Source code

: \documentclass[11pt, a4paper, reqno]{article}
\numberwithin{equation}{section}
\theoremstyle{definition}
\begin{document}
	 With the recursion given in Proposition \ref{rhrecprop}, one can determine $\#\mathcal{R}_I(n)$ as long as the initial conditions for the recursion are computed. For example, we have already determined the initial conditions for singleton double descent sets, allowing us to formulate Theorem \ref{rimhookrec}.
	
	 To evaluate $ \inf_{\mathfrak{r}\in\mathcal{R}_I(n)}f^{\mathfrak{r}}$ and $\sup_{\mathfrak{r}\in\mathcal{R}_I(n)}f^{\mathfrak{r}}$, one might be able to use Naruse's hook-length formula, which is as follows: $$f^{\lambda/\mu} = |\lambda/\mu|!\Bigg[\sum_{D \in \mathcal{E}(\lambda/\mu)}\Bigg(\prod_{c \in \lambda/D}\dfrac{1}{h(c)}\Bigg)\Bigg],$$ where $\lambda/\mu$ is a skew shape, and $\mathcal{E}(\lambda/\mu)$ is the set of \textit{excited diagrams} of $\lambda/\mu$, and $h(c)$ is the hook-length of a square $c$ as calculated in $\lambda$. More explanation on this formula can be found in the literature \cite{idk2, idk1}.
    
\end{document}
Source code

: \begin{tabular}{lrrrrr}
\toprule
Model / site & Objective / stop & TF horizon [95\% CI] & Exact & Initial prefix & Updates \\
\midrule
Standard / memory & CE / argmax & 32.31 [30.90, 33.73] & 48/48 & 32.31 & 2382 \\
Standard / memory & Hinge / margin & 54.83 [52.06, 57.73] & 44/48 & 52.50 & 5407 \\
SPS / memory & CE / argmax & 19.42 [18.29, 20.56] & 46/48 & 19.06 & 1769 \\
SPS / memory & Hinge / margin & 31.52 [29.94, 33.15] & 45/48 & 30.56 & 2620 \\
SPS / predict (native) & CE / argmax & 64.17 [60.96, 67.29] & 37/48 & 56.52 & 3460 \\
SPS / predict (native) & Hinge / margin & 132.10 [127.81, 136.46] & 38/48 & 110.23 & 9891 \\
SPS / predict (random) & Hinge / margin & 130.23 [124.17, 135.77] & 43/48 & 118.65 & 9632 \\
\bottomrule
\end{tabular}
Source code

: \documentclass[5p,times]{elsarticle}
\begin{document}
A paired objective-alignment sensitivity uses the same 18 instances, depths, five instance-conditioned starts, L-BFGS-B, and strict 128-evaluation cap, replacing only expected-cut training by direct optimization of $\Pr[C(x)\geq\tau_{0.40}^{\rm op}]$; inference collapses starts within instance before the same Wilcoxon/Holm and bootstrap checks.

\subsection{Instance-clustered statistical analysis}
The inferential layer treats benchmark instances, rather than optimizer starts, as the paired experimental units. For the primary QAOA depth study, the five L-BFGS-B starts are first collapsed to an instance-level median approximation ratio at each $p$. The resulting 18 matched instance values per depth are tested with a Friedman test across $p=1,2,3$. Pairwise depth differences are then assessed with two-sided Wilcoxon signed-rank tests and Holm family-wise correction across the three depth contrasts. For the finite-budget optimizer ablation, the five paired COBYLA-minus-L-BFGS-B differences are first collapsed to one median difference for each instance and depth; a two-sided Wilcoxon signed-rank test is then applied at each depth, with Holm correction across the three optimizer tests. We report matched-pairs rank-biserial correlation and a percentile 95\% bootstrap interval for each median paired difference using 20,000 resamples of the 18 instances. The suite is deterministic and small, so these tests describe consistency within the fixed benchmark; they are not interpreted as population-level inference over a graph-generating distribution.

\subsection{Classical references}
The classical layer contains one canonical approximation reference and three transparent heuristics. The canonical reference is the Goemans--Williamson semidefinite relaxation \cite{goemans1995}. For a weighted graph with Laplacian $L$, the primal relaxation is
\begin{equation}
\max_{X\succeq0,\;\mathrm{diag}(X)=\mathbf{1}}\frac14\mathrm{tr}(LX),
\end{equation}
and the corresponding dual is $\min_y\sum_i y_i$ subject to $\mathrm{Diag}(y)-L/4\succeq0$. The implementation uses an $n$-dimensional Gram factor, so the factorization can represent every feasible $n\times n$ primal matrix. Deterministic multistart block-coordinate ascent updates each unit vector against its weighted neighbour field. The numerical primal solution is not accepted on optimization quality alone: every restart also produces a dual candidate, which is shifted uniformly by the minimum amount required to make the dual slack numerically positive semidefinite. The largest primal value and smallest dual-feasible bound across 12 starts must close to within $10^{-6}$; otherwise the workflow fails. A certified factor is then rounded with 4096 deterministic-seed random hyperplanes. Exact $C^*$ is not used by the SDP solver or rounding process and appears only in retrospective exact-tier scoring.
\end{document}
★ ★ ★ ★ ★ ★ ★
:: Task to carry out ::
Looking at the material above, count the lines containing the string "predict" and reply with the count alone.

:: Response ::
3